* WHAT THE TASK ASKS: The answer must be every line of the records below that contains the word "releases".

Rendered images with source text:
________________________________________
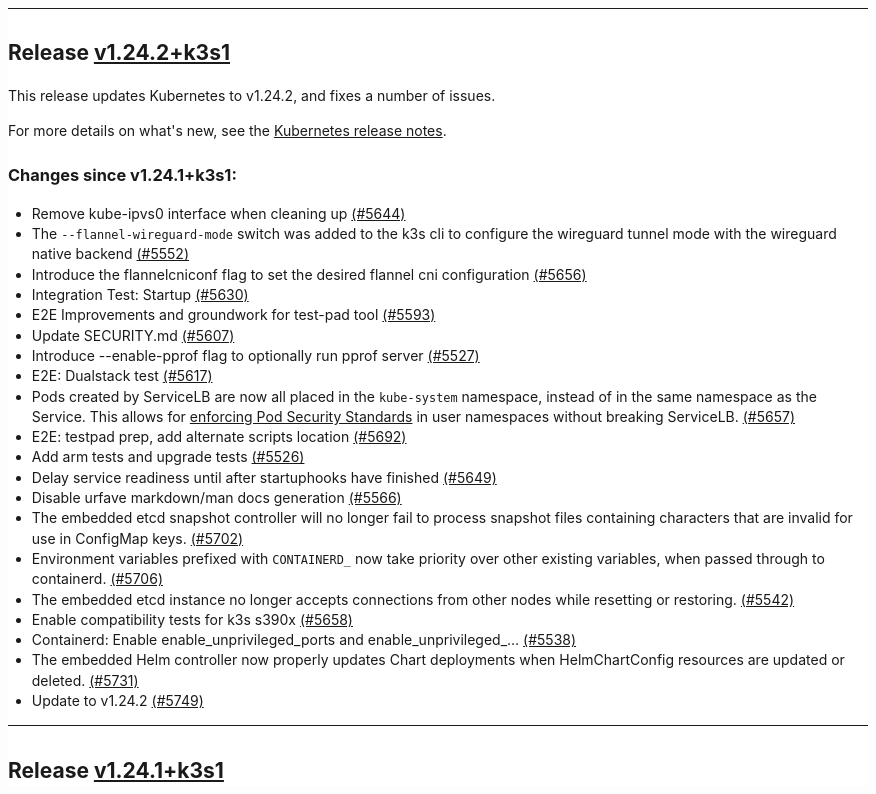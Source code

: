 -----
## Release [v1.24.2+k3s1](https://github.com/k3s-io/k3s/releases/tag/v1.24.2+k3s1)

This release updates Kubernetes to v1.24.2, and fixes a number of issues.

For more details on what's new, see the [Kubernetes release notes](https://github.com/kubernetes/kubernetes/blob/master/CHANGELOG/CHANGELOG-1.24.md#changelog-since-v1241).

### Changes since v1.24.1+k3s1:

* Remove kube-ipvs0 interface when cleaning up [(#5644)](https://github.com/k3s-io/k3s/pull/5644)
* The `--flannel-wireguard-mode` switch was added to the k3s cli to configure the wireguard tunnel mode with the wireguard native backend [(#5552)](https://github.com/k3s-io/k3s/pull/5552)
* Introduce the flannelcniconf flag to set the desired flannel cni configuration [(#5656)](https://github.com/k3s-io/k3s/pull/5656)
* Integration Test: Startup [(#5630)](https://github.com/k3s-io/k3s/pull/5630)
* E2E Improvements and groundwork for test-pad tool [(#5593)](https://github.com/k3s-io/k3s/pull/5593)
* Update SECURITY.md [(#5607)](https://github.com/k3s-io/k3s/pull/5607)
* Introduce --enable-pprof flag to optionally run pprof server [(#5527)](https://github.com/k3s-io/k3s/pull/5527)
* E2E: Dualstack test [(#5617)](https://github.com/k3s-io/k3s/pull/5617)
* Pods created by ServiceLB are now all placed in the `kube-system` namespace, instead of in the same namespace as the Service. This allows for [enforcing Pod Security Standards](https://kubernetes.io/docs/tasks/configure-pod-container/enforce-standards-namespace-labels/) in user namespaces without breaking ServiceLB. [(#5657)](https://github.com/k3s-io/k3s/pull/5657)
* E2E: testpad prep, add alternate scripts location [(#5692)](https://github.com/k3s-io/k3s/pull/5692)
* Add arm tests and upgrade tests [(#5526)](https://github.com/k3s-io/k3s/pull/5526)
* Delay service readiness until after startuphooks have finished [(#5649)](https://github.com/k3s-io/k3s/pull/5649)
* Disable urfave markdown/man docs generation [(#5566)](https://github.com/k3s-io/k3s/pull/5566)
* The embedded etcd snapshot controller will no longer fail to process snapshot files containing characters that are invalid for use in ConfigMap keys. [(#5702)](https://github.com/k3s-io/k3s/pull/5702)
* Environment variables prefixed with `CONTAINERD_` now take priority over other existing variables, when passed through to containerd. [(#5706)](https://github.com/k3s-io/k3s/pull/5706)
* The embedded etcd instance no longer accepts connections from other nodes while resetting or restoring. [(#5542)](https://github.com/k3s-io/k3s/pull/5542)
* Enable compatibility tests for k3s s390x [(#5658)](https://github.com/k3s-io/k3s/pull/5658)
* Containerd: Enable enable_unprivileged_ports and enable_unprivileged_… [(#5538)](https://github.com/k3s-io/k3s/pull/5538)
* The embedded Helm controller now properly updates Chart deployments when HelmChartConfig resources are updated or deleted. [(#5731)](https://github.com/k3s-io/k3s/pull/5731)
* Update to v1.24.2 [(#5749)](https://github.com/k3s-io/k3s/pull/5749)

-----
## Release [v1.24.1+k3s1](https://github.com/k3s-io/k3s/releases/tag/v1.24.1+k3s1)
________________________________________
* YOUR RESPONSE:
## Release [v1.24.2+k3s1](https://github.com/k3s-io/k3s/releases/tag/v1.24.2+k3s1)
## Release [v1.24.1+k3s1](https://github.com/k3s-io/k3s/releases/tag/v1.24.1+k3s1)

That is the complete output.